Chapter 11: The Symbol Shortage

The commodity-counter theory claims each token shape represented a specific commodity. This interpretation has a fatal mathematical flaw: there are not enough shapes.

Counting the Shapes

Plain tokens come in approximately sixteen basic types:

  • Cones
  • Spheres
  • Flat disks
  • Lenticular disks
  • Cylinders
  • Tetrahedrons
  • Ovoids
  • Triangles
  • Rectangles
  • And a few others

Of these, only five to seven are common. The others are rare.

Counting the Commodities

Neolithic economies involved many commodities:

Grains: Wheat, barley, emmer, einkorn, millet

Animals: Sheep, goats, cattle, pigs, donkeys

Animal Products: Milk, cheese, butter, wool, leather, bone, horn

Fish: Multiple species depending on region

Plant Products: Flax, vegetables, fruits, nuts

Manufactured Goods: Pottery, baskets, textiles, rope

Tools: Blades, scrapers, axes, needles

Materials: Clay, ochre, obsidian

Services: Labor, transport, construction

Dozens of commodity types. Maybe hundreds.

The Math

Seven common shapes cannot represent dozens of commodities.
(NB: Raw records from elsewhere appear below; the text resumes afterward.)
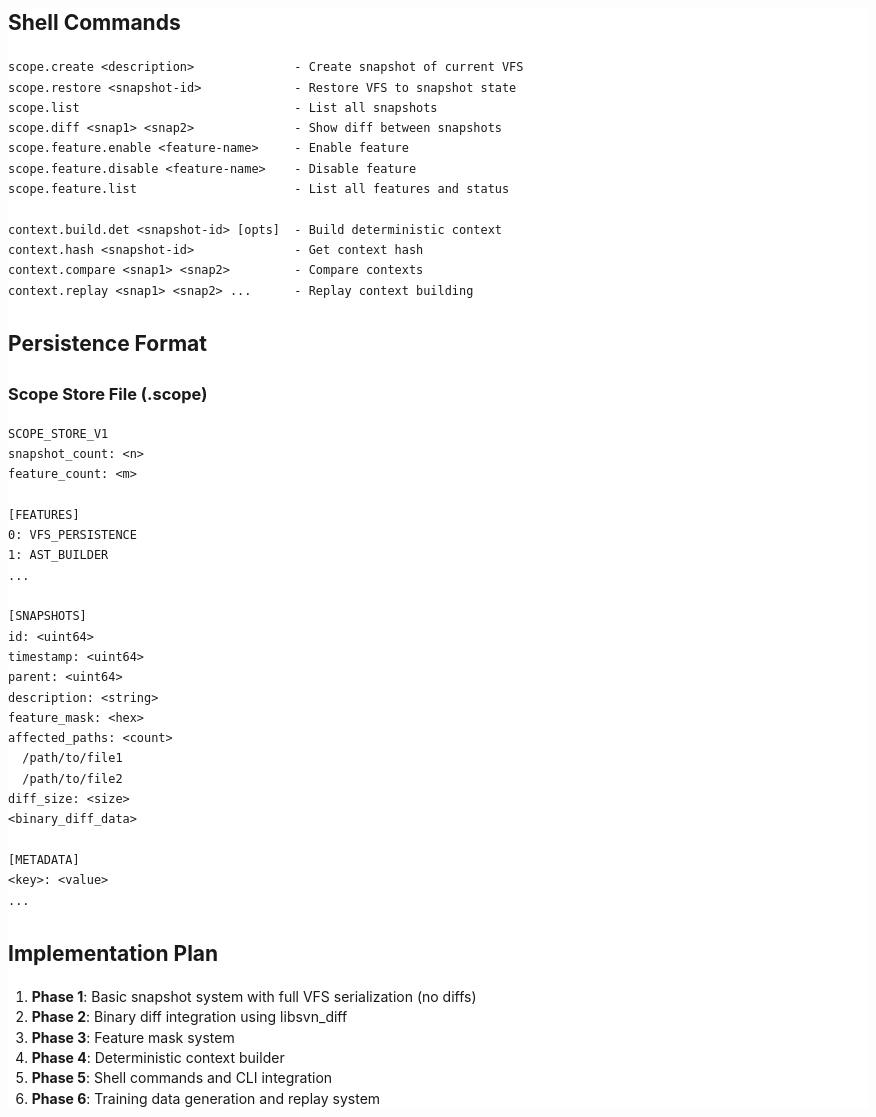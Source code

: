 ## Shell Commands

```
scope.create <description>              - Create snapshot of current VFS
scope.restore <snapshot-id>             - Restore VFS to snapshot state
scope.list                              - List all snapshots
scope.diff <snap1> <snap2>              - Show diff between snapshots
scope.feature.enable <feature-name>     - Enable feature
scope.feature.disable <feature-name>    - Disable feature
scope.feature.list                      - List all features and status

context.build.det <snapshot-id> [opts]  - Build deterministic context
context.hash <snapshot-id>              - Get context hash
context.compare <snap1> <snap2>         - Compare contexts
context.replay <snap1> <snap2> ...      - Replay context building
```

## Persistence Format

### Scope Store File (.scope)

```
SCOPE_STORE_V1
snapshot_count: <n>
feature_count: <m>

[FEATURES]
0: VFS_PERSISTENCE
1: AST_BUILDER
...

[SNAPSHOTS]
id: <uint64>
timestamp: <uint64>
parent: <uint64>
description: <string>
feature_mask: <hex>
affected_paths: <count>
  /path/to/file1
  /path/to/file2
diff_size: <size>
<binary_diff_data>

[METADATA]
<key>: <value>
...
```

## Implementation Plan

1. **Phase 1**: Basic snapshot system with full VFS serialization (no diffs)
2. **Phase 2**: Binary diff integration using libsvn_diff
3. **Phase 3**: Feature mask system
4. **Phase 4**: Deterministic context builder
5. **Phase 5**: Shell commands and CLI integration
6. **Phase 6**: Training data generation and replay system
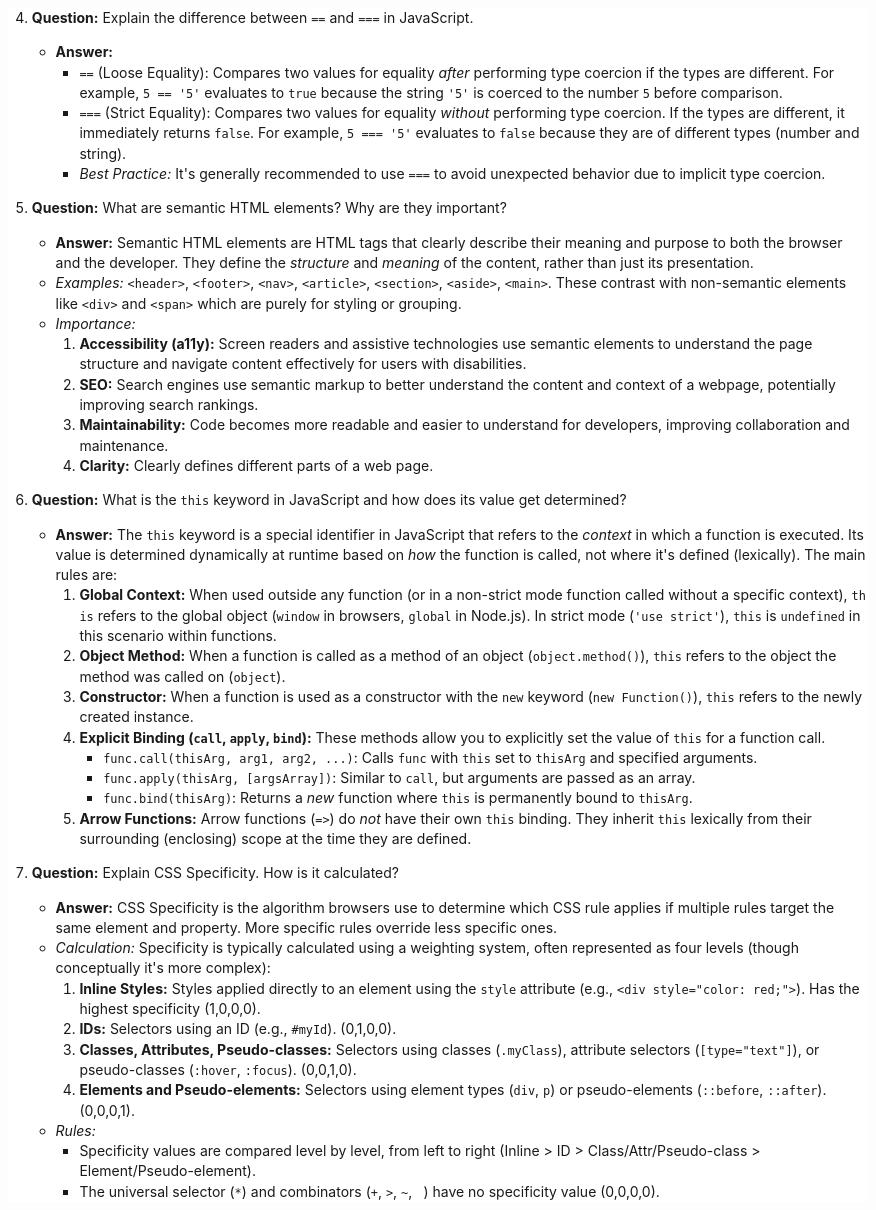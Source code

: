 4.  **Question:** Explain the difference between `==` and `===` in JavaScript.
    * **Answer:**
        * `==` (Loose Equality): Compares two values for equality *after* performing type coercion if the types are different. For example, `5 == '5'` evaluates to `true` because the string `'5'` is coerced to the number `5` before comparison.
        * `===` (Strict Equality): Compares two values for equality *without* performing type coercion. If the types are different, it immediately returns `false`. For example, `5 === '5'` evaluates to `false` because they are of different types (number and string).
        * *Best Practice:* It's generally recommended to use `===` to avoid unexpected behavior due to implicit type coercion.

5.  **Question:** What are semantic HTML elements? Why are they important?
    * **Answer:** Semantic HTML elements are HTML tags that clearly describe their meaning and purpose to both the browser and the developer. They define the *structure* and *meaning* of the content, rather than just its presentation.
    * *Examples:* `<header>`, `<footer>`, `<nav>`, `<article>`, `<section>`, `<aside>`, `<main>`. These contrast with non-semantic elements like `<div>` and `<span>` which are purely for styling or grouping.
    * *Importance:*
        1.  **Accessibility (a11y):** Screen readers and assistive technologies use semantic elements to understand the page structure and navigate content effectively for users with disabilities.
        2.  **SEO:** Search engines use semantic markup to better understand the content and context of a webpage, potentially improving search rankings.
        3.  **Maintainability:** Code becomes more readable and easier to understand for developers, improving collaboration and maintenance.
        4.  **Clarity:** Clearly defines different parts of a web page.

6.  **Question:** What is the `this` keyword in JavaScript and how does its value get determined?
    * **Answer:** The `this` keyword is a special identifier in JavaScript that refers to the *context* in which a function is executed. Its value is determined dynamically at runtime based on *how* the function is called, not where it's defined (lexically). The main rules are:
        1.  **Global Context:** When used outside any function (or in a non-strict mode function called without a specific context), `this` refers to the global object (`window` in browsers, `global` in Node.js). In strict mode (`'use strict'`), `this` is `undefined` in this scenario within functions.
        2.  **Object Method:** When a function is called as a method of an object (`object.method()`), `this` refers to the object the method was called on (`object`).
        3.  **Constructor:** When a function is used as a constructor with the `new` keyword (`new Function()`), `this` refers to the newly created instance.
        4.  **Explicit Binding (`call`, `apply`, `bind`):** These methods allow you to explicitly set the value of `this` for a function call.
            * `func.call(thisArg, arg1, arg2, ...)`: Calls `func` with `this` set to `thisArg` and specified arguments.
            * `func.apply(thisArg, [argsArray])`: Similar to `call`, but arguments are passed as an array.
            * `func.bind(thisArg)`: Returns a *new* function where `this` is permanently bound to `thisArg`.
        5.  **Arrow Functions:** Arrow functions (`=>`) do *not* have their own `this` binding. They inherit `this` lexically from their surrounding (enclosing) scope at the time they are defined.

7.  **Question:** Explain CSS Specificity. How is it calculated?
    * **Answer:** CSS Specificity is the algorithm browsers use to determine which CSS rule applies if multiple rules target the same element and property. More specific rules override less specific ones.
    * *Calculation:* Specificity is typically calculated using a weighting system, often represented as four levels (though conceptually it's more complex):
        1.  **Inline Styles:** Styles applied directly to an element using the `style` attribute (e.g., `<div style="color: red;">`). Has the highest specificity (1,0,0,0).
        2.  **IDs:** Selectors using an ID (e.g., `#myId`). (0,1,0,0).
        3.  **Classes, Attributes, Pseudo-classes:** Selectors using classes (`.myClass`), attribute selectors (`[type="text"]`), or pseudo-classes (`:hover`, `:focus`). (0,0,1,0).
        4.  **Elements and Pseudo-elements:** Selectors using element types (`div`, `p`) or pseudo-elements (`::before`, `::after`). (0,0,0,1).
    * *Rules:*
        * Specificity values are compared level by level, from left to right (Inline > ID > Class/Attr/Pseudo-class > Element/Pseudo-element).
        * The universal selector (`*`) and combinators (`+`, `>`, `~`, ` `) have no specificity value (0,0,0,0).
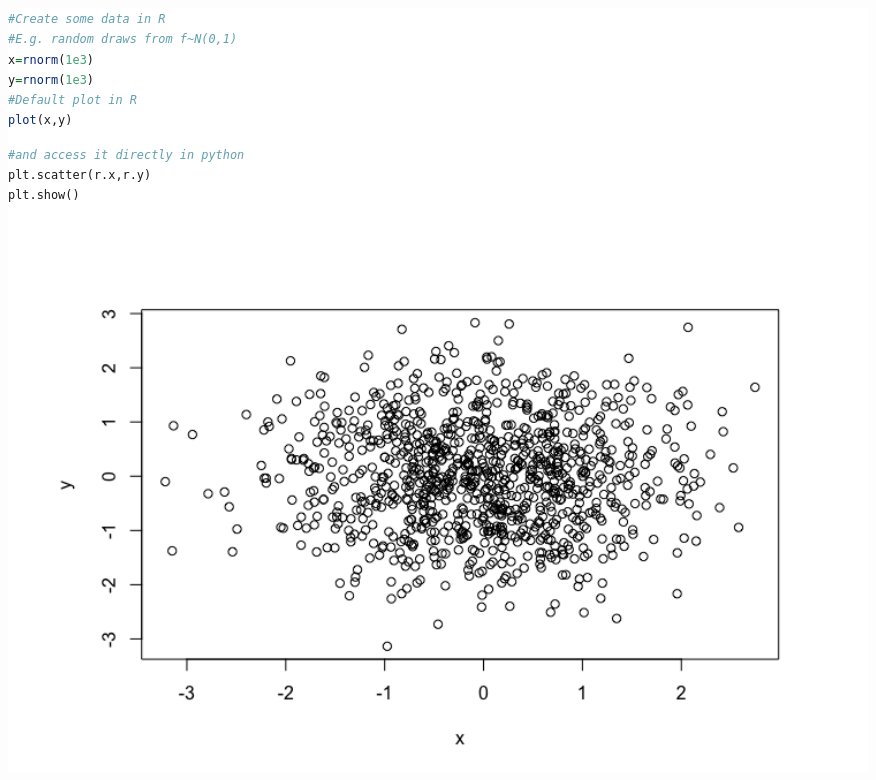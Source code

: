 
``` r
#Create some data in R
#E.g. random draws from f~N(0,1)
x=rnorm(1e3) 
y=rnorm(1e3) 
#Default plot in R
plot(x,y)
```

</td>

<td pythonblock>


``` python
#and access it directly in python
plt.scatter(r.x,r.y)
plt.show()
```

</td>

</tr>
<tr>
<td rblock>

<img src="IntroductionToStatistics_Section0_files/figure-gfm/rblock-one-1.png" width="90%" style="display: block; margin: auto;" />
</td>

<td pythonblock>
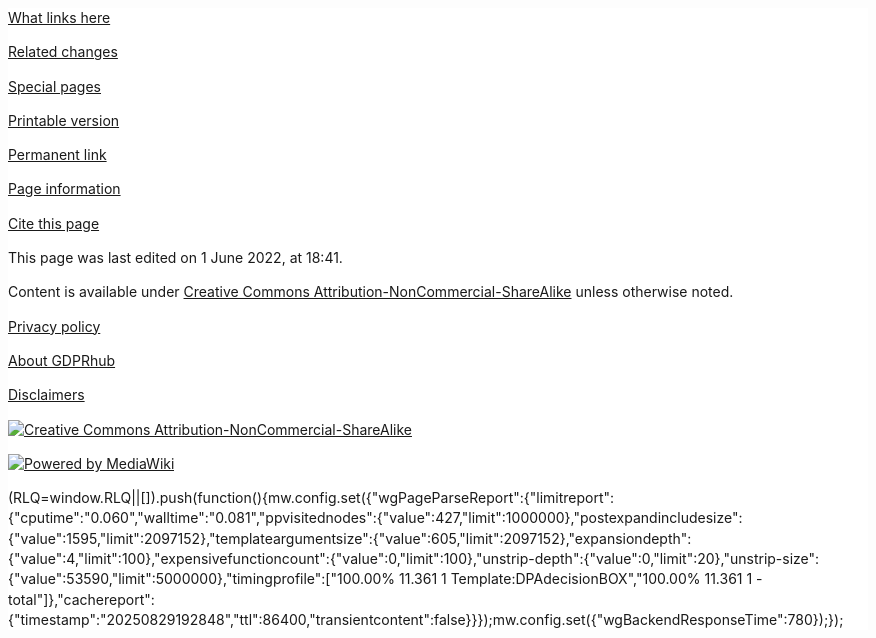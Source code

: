 [What links here](/index.php?title=Special:WhatLinksHere/APD/GBA_\(Belgium\)_-_62/2022 "A list of all wiki pages that link here [j]")

[Related changes](/index.php?title=Special:RecentChangesLinked/APD/GBA_\(Belgium\)_-_62/2022 "Recent changes in pages linked from this page [k]")

[Special pages](/index.php?title=Special:SpecialPages "A list of all special pages [q]")

[Printable version](javascript:print\(\); "Printable version of this page [p]")

[Permanent link](/index.php?title=APD/GBA_\(Belgium\)_-_62/2022&oldid=26147 "Permanent link to this revision of this page")

[Page information](/index.php?title=APD/GBA_\(Belgium\)_-_62/2022&action=info "More information about this page")

[Cite this page](/index.php?title=Special:CiteThisPage&page=APD%2FGBA_%28Belgium%29_-_62%2F2022&id=26147&wpFormIdentifier=titleform "Information on how to cite this page")

This page was last edited on 1 June 2022, at 18:41.

Content is available under [Creative Commons Attribution-NonCommercial-ShareAlike](https://creativecommons.org/licenses/by-nc-sa/4.0/) unless otherwise noted.

[Privacy policy](/index.php?title=GDPRhub:Privacy_policy)

[About GDPRhub](/index.php?title=GDPRhub:About)

[Disclaimers](/index.php?title=GDPRhub:General_disclaimer)

[![Creative Commons Attribution-NonCommercial-ShareAlike](/resources/assets/licenses/cc-by-nc-sa.png)](https://creativecommons.org/licenses/by-nc-sa/4.0/)

[![Powered by MediaWiki](/resources/assets/poweredby_mediawiki_88x31.png)](https://www.mediawiki.org/)

(RLQ=window.RLQ||\[\]).push(function(){mw.config.set({"wgPageParseReport":{"limitreport":{"cputime":"0.060","walltime":"0.081","ppvisitednodes":{"value":427,"limit":1000000},"postexpandincludesize":{"value":1595,"limit":2097152},"templateargumentsize":{"value":605,"limit":2097152},"expansiondepth":{"value":4,"limit":100},"expensivefunctioncount":{"value":0,"limit":100},"unstrip-depth":{"value":0,"limit":20},"unstrip-size":{"value":53590,"limit":5000000},"timingprofile":\["100.00% 11.361 1 Template:DPAdecisionBOX","100.00% 11.361 1 -total"\]},"cachereport":{"timestamp":"20250829192848","ttl":86400,"transientcontent":false}}});mw.config.set({"wgBackendResponseTime":780});});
If cone means grain, what represents wool? What represents pottery? What represents labor?

The conventional response: different sizes meant different things. A small cone for one commodity, a large cone for another.

But sizes were not standardized. "The size of the counters varies from artifact to artifact and from site to site." (p. 11)

Another response: combinations represented complex commodities. But no combinatorial syntax is attested. How would "two cones plus one sphere" convey specific meaning?

The commodity-counter theory simply cannot work with the available token vocabulary.

Money Works with Few Denominations

Currency requires only a few denominations.

The United States uses about fourteen: seven coin types and seven bill types. With fourteen denominations, we price everything in the economy.

Token shapes functioning as authentication data require even less. The shapes do not represent values at all. They represent random patterns—shared secrets.

Three cones, two spheres, one disk. That is not a price. That is a password.